The threat of disease to farmers and their livestock is an omnipresent concern; and even one case of disease can be devastating for farmers and their livelihood.
With the animal world becoming more biodiverse, new diseases and alternative strains of existing diseases are being discovered every day. Continuous development across the globe, and an international trading market for livestock; has presented a need for the transportation of large numbers of animals from farm-to-farm and country-to-country. This causes a more widespread threat of diseases spreading.
If the development and spread of disease goes unnoticed or spreads rapidly, it can quickly spiral out of control; and before we know it, vaccination is ineffective because the disease is too advanced.

As disease and the symptoms associated with disease can go unnoticed for long periods of time, it is often the case that the disease has spread throughout the whole farm ‘silently’. By the time one of the animals dies, the disease has already taken a hold.
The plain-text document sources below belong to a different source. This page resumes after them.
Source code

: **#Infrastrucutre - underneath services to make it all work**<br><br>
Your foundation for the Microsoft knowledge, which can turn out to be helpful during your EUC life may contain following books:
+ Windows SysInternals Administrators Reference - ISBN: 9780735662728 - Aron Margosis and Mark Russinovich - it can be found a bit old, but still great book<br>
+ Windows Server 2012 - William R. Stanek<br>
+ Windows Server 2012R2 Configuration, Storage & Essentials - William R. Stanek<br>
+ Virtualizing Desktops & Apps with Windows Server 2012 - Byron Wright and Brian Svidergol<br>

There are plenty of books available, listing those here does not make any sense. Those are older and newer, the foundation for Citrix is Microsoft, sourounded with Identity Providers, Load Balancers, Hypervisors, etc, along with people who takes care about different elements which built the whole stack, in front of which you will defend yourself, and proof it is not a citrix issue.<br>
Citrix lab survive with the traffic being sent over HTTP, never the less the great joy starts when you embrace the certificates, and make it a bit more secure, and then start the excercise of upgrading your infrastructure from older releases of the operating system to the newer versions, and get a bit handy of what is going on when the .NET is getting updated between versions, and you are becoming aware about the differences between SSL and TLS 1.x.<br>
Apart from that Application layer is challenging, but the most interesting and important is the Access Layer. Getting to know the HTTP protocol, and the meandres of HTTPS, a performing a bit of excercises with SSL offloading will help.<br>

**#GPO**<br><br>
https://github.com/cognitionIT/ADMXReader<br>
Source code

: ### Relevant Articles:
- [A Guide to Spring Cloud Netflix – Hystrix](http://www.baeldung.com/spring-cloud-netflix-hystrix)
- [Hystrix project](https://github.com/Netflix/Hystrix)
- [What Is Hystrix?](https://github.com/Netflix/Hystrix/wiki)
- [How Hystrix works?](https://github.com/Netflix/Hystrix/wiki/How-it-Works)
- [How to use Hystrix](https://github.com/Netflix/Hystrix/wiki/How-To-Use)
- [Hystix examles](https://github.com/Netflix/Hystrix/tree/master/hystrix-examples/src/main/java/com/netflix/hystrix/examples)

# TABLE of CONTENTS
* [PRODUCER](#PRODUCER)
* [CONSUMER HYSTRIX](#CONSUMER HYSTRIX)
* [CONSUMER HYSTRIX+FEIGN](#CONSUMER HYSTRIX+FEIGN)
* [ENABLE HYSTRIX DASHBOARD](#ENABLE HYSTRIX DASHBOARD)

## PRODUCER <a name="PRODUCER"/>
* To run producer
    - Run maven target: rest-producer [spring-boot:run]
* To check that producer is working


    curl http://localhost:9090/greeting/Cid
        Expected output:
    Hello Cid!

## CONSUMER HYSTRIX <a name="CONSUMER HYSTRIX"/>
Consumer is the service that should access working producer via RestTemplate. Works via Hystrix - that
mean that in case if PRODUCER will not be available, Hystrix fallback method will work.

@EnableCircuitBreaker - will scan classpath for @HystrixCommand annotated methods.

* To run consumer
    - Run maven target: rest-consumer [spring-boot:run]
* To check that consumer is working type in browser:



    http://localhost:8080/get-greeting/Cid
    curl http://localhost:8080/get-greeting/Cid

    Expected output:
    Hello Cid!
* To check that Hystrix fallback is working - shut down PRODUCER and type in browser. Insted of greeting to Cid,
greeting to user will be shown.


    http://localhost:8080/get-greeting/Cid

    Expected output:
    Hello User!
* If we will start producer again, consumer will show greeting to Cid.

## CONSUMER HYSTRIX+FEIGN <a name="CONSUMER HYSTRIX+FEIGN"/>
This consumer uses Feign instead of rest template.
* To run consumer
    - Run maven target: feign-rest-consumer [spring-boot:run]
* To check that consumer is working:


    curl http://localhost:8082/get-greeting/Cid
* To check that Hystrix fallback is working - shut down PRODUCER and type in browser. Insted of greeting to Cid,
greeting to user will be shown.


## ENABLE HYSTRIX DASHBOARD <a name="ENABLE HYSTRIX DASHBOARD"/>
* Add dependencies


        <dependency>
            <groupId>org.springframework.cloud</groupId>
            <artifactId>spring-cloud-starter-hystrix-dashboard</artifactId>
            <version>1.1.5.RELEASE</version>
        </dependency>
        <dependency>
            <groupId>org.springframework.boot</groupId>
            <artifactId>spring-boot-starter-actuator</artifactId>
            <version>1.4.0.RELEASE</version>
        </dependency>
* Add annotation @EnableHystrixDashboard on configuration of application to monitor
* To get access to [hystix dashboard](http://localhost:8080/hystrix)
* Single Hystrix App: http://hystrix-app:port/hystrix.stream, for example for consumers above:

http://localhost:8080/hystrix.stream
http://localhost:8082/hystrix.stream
It is at this stage that it is vital to operate quickly, efficiently and safely to prevent the spread to neighbouring livestock or other farms.

It is tragic that it is still seen as good practice in some parts of the world to dig a hole and bury the dead. Diseased animal carcasses need to be bio-securely disposed of. Burying them in the ground spreads the disease by contaminating soil and water supplies and allows it to sit dormant in the ground for many years as the spores of disease rest until disturbed.

Another method of disposal is collection. By allowing a collector to come to your site and remove your rubbish, you are allowing the potential spread of disease. Lugging diseased carcasses around the region can cause it to spread to other farms or even humans. By incinerating it on site and overseeing the disposal yourself, you guarantee it is done responsibly and ethically.

One of the most common methods is to dig trenches for mass burning. This method on the face of it seems trustworthy – but it’s not. The process of manoeuvring dead livestock from one place to another, often involves damaging and breaking the animal’s skin. Blood, innards, faeces and fluids are likely to drip – contaminating the land along the way, and in the trenches. Once in the fire pits, temperature cannot be controlled, fumes are not known to be safe and the ash left over can still harbour some of these diseases.

In a dual chamber incinerator, the temperature is controlled, the secondary chamber will ensure all gases and smoke are as clean as possible and the ash is known to be safe. J Abbott et al. (2003) testified that: The bottom ash residue remaining after combustion has been shown to be a non-hazardous solid waste that can be safely put into landfills or recycled.

One of the problems facing the incineration industry is that there is a common misconception that incinerators simply cannot cope with the required capacities that such disease disasters present. This is simply untrue. Waste Spectrum Environmental have designed and manufactured incinerators for the very purpose of high capacity emergency waste disposal.

For example, our Hurikan 1000 was designed following the outbreak of BSE (Bovine Spongiform Encephalopathy) – also known as ‘mad cow disease’ – in the UK in 2001. Our expert design and engineering team developed and tested an incinerator that could operate in the most arduous of environments while providing efficient and effective disposal of diseased animal waste.

Now operating in countries all over the world, the Hurikan range of incinerators has been used to fight and contain outbreaks of diseases including Ebola, Anthrax and Avian Flu. Governments around the world have seen the value in our machines for tackling such outbreaks. Some hold several, strategically placed machines, in stock and ready to tackle any disease outbreak event – animal or otherwise.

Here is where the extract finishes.